Nanang menganguk lesu. "Gue ngajuin adopsi tapi nggak memenuhi syarat, selain kesiapan finansial yang penting, harus ada persetujuan dari anggota keluarga lain juga buat memastikan amit-amit gue nggak ada umur ini anak masih ada yang tanggung jawab, gue berencana minta bantuan Ibu tapi syarat lainnya bikin gue mundur."  Nanang menunjukkan salinan berkas yang dikirimkan pengacaranya lewat ponsel.

"Harus udah nikah minimal 5 tahun, mau cari istri ke mana gue? Ya, kali. Gue ngambil orang asal diajak nikah sekarang juga nggak memenuhi. Ibu kemungkinan bisa tapi gue nggak enak ngerepotin beliau lagi."

Tepat setelah Nanang berujar demikian, ponselnya berdering hanya berupa nomer tapi Nanang hapal betul pemiliknya. Meski enggan, Nanang mengambil ponselnya itu lalu pamit untuk masuk ke dalam kamar.
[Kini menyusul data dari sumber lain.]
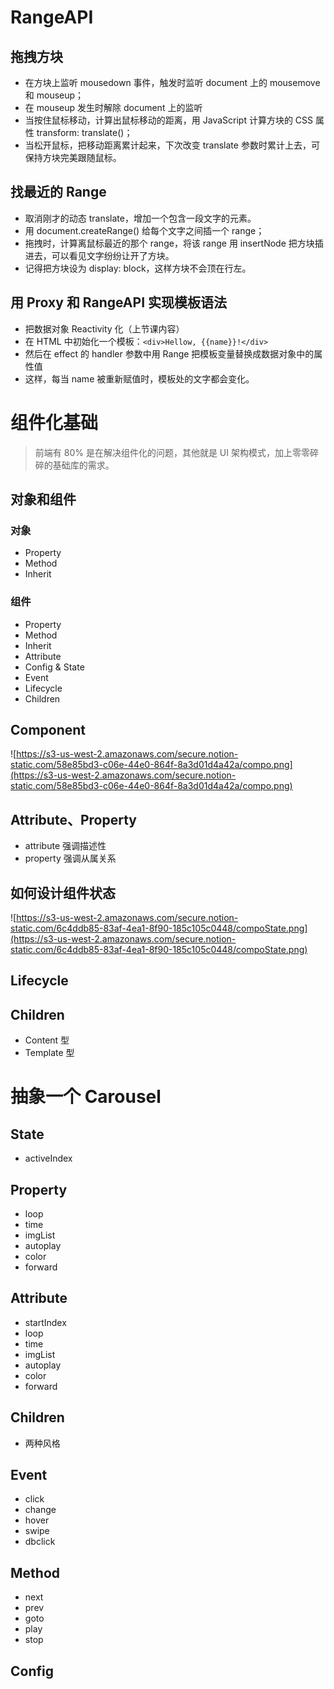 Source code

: # RangeAPI

## 拖拽方块

- 在方块上监听 mousedown 事件，触发时监听 document 上的 mousemove 和 mouseup；
- 在 mouseup 发生时解除 document 上的监听
- 当按住鼠标移动，计算出鼠标移动的距离，用 JavaScript 计算方块的 CSS 属性 transform: translate()；
- 当松开鼠标，把移动距离累计起来，下次改变 translate 参数时累计上去，可保持方块完美跟随鼠标。

## 找最近的 Range

- 取消刚才的动态 translate，增加一个包含一段文字的元素。
- 用 document.createRange() 给每个文字之间插一个 range；
- 拖拽时，计算离鼠标最近的那个 range，将该 range 用 insertNode 把方块插进去，可以看见文字纷纷让开了方块。
- 记得把方块设为 display: block，这样方块不会顶在行左。

## 用 Proxy 和 RangeAPI 实现模板语法

- 把数据对象 Reactivity 化（上节课内容）
- 在 HTML 中初始化一个模板：`<div>Hellow, {{name}}!</div>`
- 然后在 effect 的 handler 参数中用 Range 把模板变量替换成数据对象中的属性值
- 这样，每当 name 被重新赋值时，模板处的文字都会变化。

# 组件化基础

> 前端有 80% 是在解决组件化的问题，其他就是 UI 架构模式，加上零零碎碎的基础库的需求。

## 对象和组件

### 对象

- Property
- Method
- Inherit

### 组件

- Property
- Method
- Inherit
- Attribute
- Config & State
- Event
- Lifecycle
- Children

## Component

![https://s3-us-west-2.amazonaws.com/secure.notion-static.com/58e85bd3-c06e-44e0-864f-8a3d01d4a42a/compo.png](https://s3-us-west-2.amazonaws.com/secure.notion-static.com/58e85bd3-c06e-44e0-864f-8a3d01d4a42a/compo.png)

## Attribute、Property

- attribute 强调描述性
- property 强调从属关系

## 如何设计组件状态

![https://s3-us-west-2.amazonaws.com/secure.notion-static.com/6c4ddb85-83af-4ea1-8f90-185c105c0448/compoState.png](https://s3-us-west-2.amazonaws.com/secure.notion-static.com/6c4ddb85-83af-4ea1-8f90-185c105c0448/compoState.png)

## Lifecycle

## Children

- Content 型
- Template 型

# 抽象一个 Carousel

## State

- activeIndex

## Property

- loop
- time
- imgList
- autoplay
- color
- forward

## Attribute

- startIndex
- loop
- time
- imgList
- autoplay
- color
- forward

## Children

- 两种风格

## Event

- click
- change
- hover
- swipe
- dbclick

## Method

- next
- prev
- goto
- play
- stop

## Config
Nanang baru masuk kamar ketika seorang pria berpakaian serba hitam muncul di pintu, di sampingnya seorang wanita paruh baya berdiri dengan angkuhnya sambil menatap sinis ke sekitar kosan. Terlihat tas merk ternama tergantung di tangannya, dari ujung kepala hingga ujung kakinya jelas menggunakan barang bermerk seolah berusaha membuktikan status sosial pemakainya.

"Panggil Lanang, anak kurang ajar itu benar-benar tidak punya sopan santun," ujar si wanita lalu langsung masuk ke dalam kosan dan duduk di ruang tamu.

Ilham baru hendak bertanya ketika Nanang keluar dari kamar kosnya dengan muka memerah menahan amarah.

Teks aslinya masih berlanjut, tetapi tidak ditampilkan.